SUPPLIED ENTRIES START

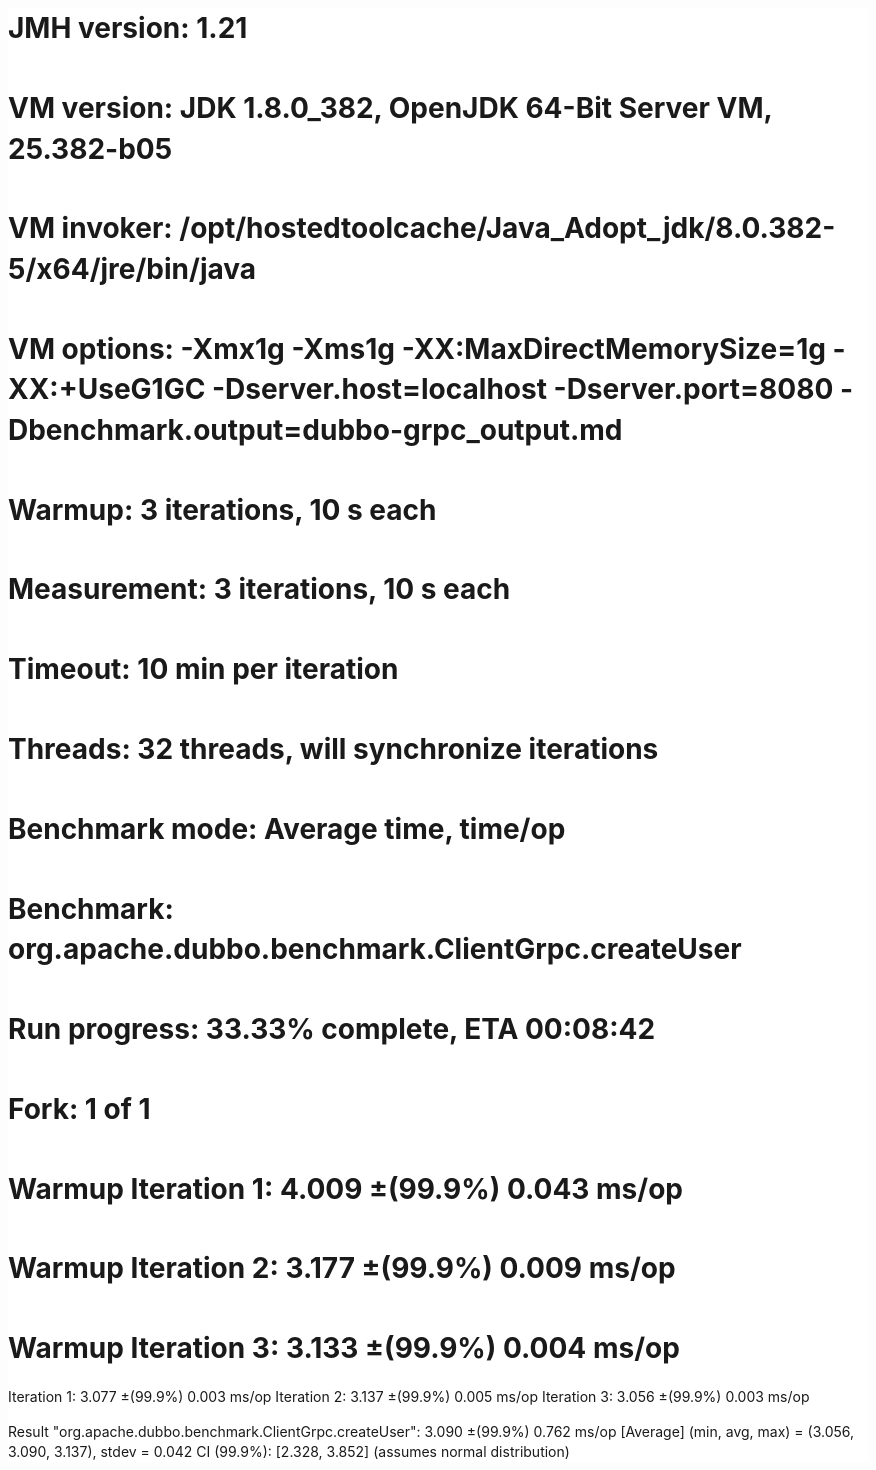 
# JMH version: 1.21
# VM version: JDK 1.8.0_382, OpenJDK 64-Bit Server VM, 25.382-b05
# VM invoker: /opt/hostedtoolcache/Java_Adopt_jdk/8.0.382-5/x64/jre/bin/java
# VM options: -Xmx1g -Xms1g -XX:MaxDirectMemorySize=1g -XX:+UseG1GC -Dserver.host=localhost -Dserver.port=8080 -Dbenchmark.output=dubbo-grpc_output.md
# Warmup: 3 iterations, 10 s each
# Measurement: 3 iterations, 10 s each
# Timeout: 10 min per iteration
# Threads: 32 threads, will synchronize iterations
# Benchmark mode: Average time, time/op
# Benchmark: org.apache.dubbo.benchmark.ClientGrpc.createUser

# Run progress: 33.33% complete, ETA 00:08:42
# Fork: 1 of 1
# Warmup Iteration   1: 4.009 ±(99.9%) 0.043 ms/op
# Warmup Iteration   2: 3.177 ±(99.9%) 0.009 ms/op
# Warmup Iteration   3: 3.133 ±(99.9%) 0.004 ms/op
Iteration   1: 3.077 ±(99.9%) 0.003 ms/op
Iteration   2: 3.137 ±(99.9%) 0.005 ms/op
Iteration   3: 3.056 ±(99.9%) 0.003 ms/op


Result "org.apache.dubbo.benchmark.ClientGrpc.createUser":
  3.090 ±(99.9%) 0.762 ms/op [Average]
  (min, avg, max) = (3.056, 3.090, 3.137), stdev = 0.042
  CI (99.9%): [2.328, 3.852] (assumes normal distribution)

SUPPLIED ENTRIES END

■ WORK TASK ■
Reply with nothing except the number of lines in the listing above that include "createUser".

■ PROBLEM SOLUTION ■
2